As a lifelong lover of sci-fi and dystopia, I’m always chasing the books that fuse raw social truth with the uncanny. Tochi Onyebuchi’s Riot Baby, published in 2020 and released on January 21, 2020, hits like a lightning strike: a fierce, tender, unsettling novella where supernatural power collides with the entrenched realities of American racism. The result is a story about siblings, survival, and a nation vibrating with unrest—an electrified fable for our moment.
Riot Baby: Supernatural powers, racism in America
Onyebuchi threads the uncanny right into the fabric of American life, showing how “supernatural powers” are not escape hatches but pressure points—amplifiers for grief, fury, love, and the stubborn hope that refuses to die. Ella can see futures; her brother Kev is born during the 1992 Los Angeles uprising and grows up under the long shadow of state power. The book’s speculative spark isn’t spectacle for its own sake; it’s a moral lens trained on systems that turn ordinary living into an act of resistance.
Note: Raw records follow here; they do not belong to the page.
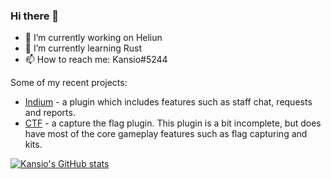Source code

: ### Hi there 👋

- 🔭 I’m currently working on Heliun
- 🌱 I’m currently learning Rust
- 📫 How to reach me: Kansio#5244

Some of my recent projects:
- [Indium](https://github.com/ZonixUSNetwork/Indium) - a plugin which includes features such as staff chat, requests and reports.
- [CTF](https://github.com/ZonixUSNetwork/CTF) - a capture the flag plugin. This plugin is a bit incomplete, but does have most of the core gameplay features such as flag capturing and kits.

[![Kansio's GitHub stats](https://github-readme-stats.vercel.app/api?username=Kansioo&theme=dark)](https://github.com/anuraghazra/github-readme-stats)
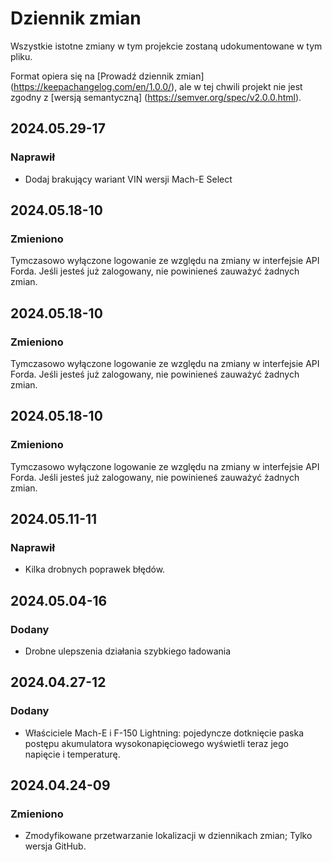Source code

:# Dziennik zmian

Wszystkie istotne zmiany w tym projekcie zostaną udokumentowane w tym pliku.

Format opiera się na [Prowadź dziennik zmian] (https://keepachangelog.com/en/1.0.0/), ale w tej chwili projekt nie jest zgodny z [wersją semantyczną] (https://semver.org/spec/v2.0.0.html).

## 2024.05.29-17
### Naprawił
- Dodaj brakujący wariant VIN wersji Mach-E Select

## 2024.05.18-10
### Zmieniono
Tymczasowo wyłączone logowanie ze względu na zmiany w interfejsie API Forda. Jeśli jesteś już zalogowany, nie powinieneś zauważyć żadnych zmian.

## 2024.05.18-10
### Zmieniono
Tymczasowo wyłączone logowanie ze względu na zmiany w interfejsie API Forda. Jeśli jesteś już zalogowany, nie powinieneś zauważyć żadnych zmian.

## 2024.05.18-10
### Zmieniono
Tymczasowo wyłączone logowanie ze względu na zmiany w interfejsie API Forda. Jeśli jesteś już zalogowany, nie powinieneś zauważyć żadnych zmian.

## 2024.05.11-11
### Naprawił
- Kilka drobnych poprawek błędów.

## 2024.05.04-16
### Dodany
- Drobne ulepszenia działania szybkiego ładowania

## 2024.04.27-12
### Dodany
- Właściciele Mach-E i F-150 Lightning: pojedyncze dotknięcie paska postępu akumulatora wysokonapięciowego wyświetli teraz jego napięcie i temperaturę.

## 2024.04.24-09
### Zmieniono
- Zmodyfikowane przetwarzanie lokalizacji w dziennikach zmian; Tylko wersja GitHub.

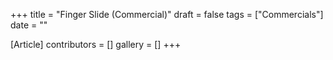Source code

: +++
title = "Finger Slide (Commercial)"
draft = false
tags = ["Commercials"]
date = ""

[Article]
contributors = []
gallery = []
+++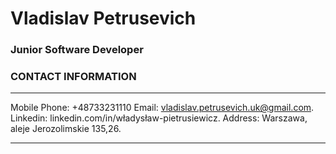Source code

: # Vladislav Petrusevich
### Junior Software Developer

### CONTACT INFORMATION
---

Mobile Phone: +48733231110
Email: vladislav.petrusevich.uk@gmail.com.
Linkedin:
linkedin.com/in/władysław-pietrusiewicz.
Address: Warszawa, aleje Jerozolimskie 135,26.

---

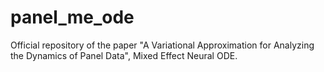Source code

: # panel_me_ode
Official repository of the paper "A Variational Approximation for Analyzing the Dynamics of Panel Data", Mixed Effect Neural ODE.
From the first pages, Riot Baby stages a reckoning: Übernatürliche Kräfte und Rassismus verschärfen den sozialen Aufruhr in den USA—supernatural gifts and racism together heighten, not soothe, social upheaval. Onyebuchi moves from South Central to Rikers to a near-future American city, mapping how policings, prisons, and predictive surveillance sculpt Black life. The novella keeps asking: if you could change everything, who would pay the price, and who would get to decide what justice looks like?
Stylistically, it’s taut and lyrical, elliptical without ever feeling evasive. Chapters flicker like visions—brief, blazing scenes that accumulate into a heavy, human weight. There’s a tenderness between Ella and Kev that grounds the book, even as the world tries to grind them down. Riot Baby refuses easy catharsis; instead it offers clarity, insisting we see how power works and where it breaks.
Tochi Onyebuchi review with quote, cover, teacups
As a reader who lives on sci-fi and dystopia, I felt Riot Baby in my bones. It’s a compact 2020 release with the emotional gravity of an epic, and its January 21 publication date now feels grimly prescient. Onyebuchi braids intimate coming-of-age with institutional critique, making the personal political without ever losing the pulse of character. The speculative conceit—the “Thing” in Ella—becomes a chorus of possibilities: revenge, healing, revolution, refusal.
I can’t share a long verbatim passage from this copyrighted book, but here’s a spoiler-light paraphrase that captures the cadence and force of Onyebuchi’s voice: Paraphrase: The future hums in Ella’s chest like a wire; she tastes what’s coming, and it tastes like metal—sirens, ash, the briny bite of grief—and still she reaches for Kev’s hand, because love is the one thing the state can’t predict. It’s this blend of intimacy and inevitability that makes the book sing—rage sharpened into prophecy, and prophecy tempered by care.
My verdict, measured in cozy blog tradition: 🫖🫖🫖🫖🫖 (5/5 teacups).
Riot Baby earns every teacup for its courage, craft, and the way it lingers—like a siren fading, leaving you with silence and a choice.
Riot Baby is a small book with a seismic aftershock—an uncanny mirror held up to America’s unrest and the power that thrums beneath it. If you crave speculative fiction that doesn’t look away, that loves its characters as much as it challenges its readers, make a pot of tea, settle in, and let Onyebuchi’s vision work on you. Then, when you surface, ask what you’ll do with what you’ve seen.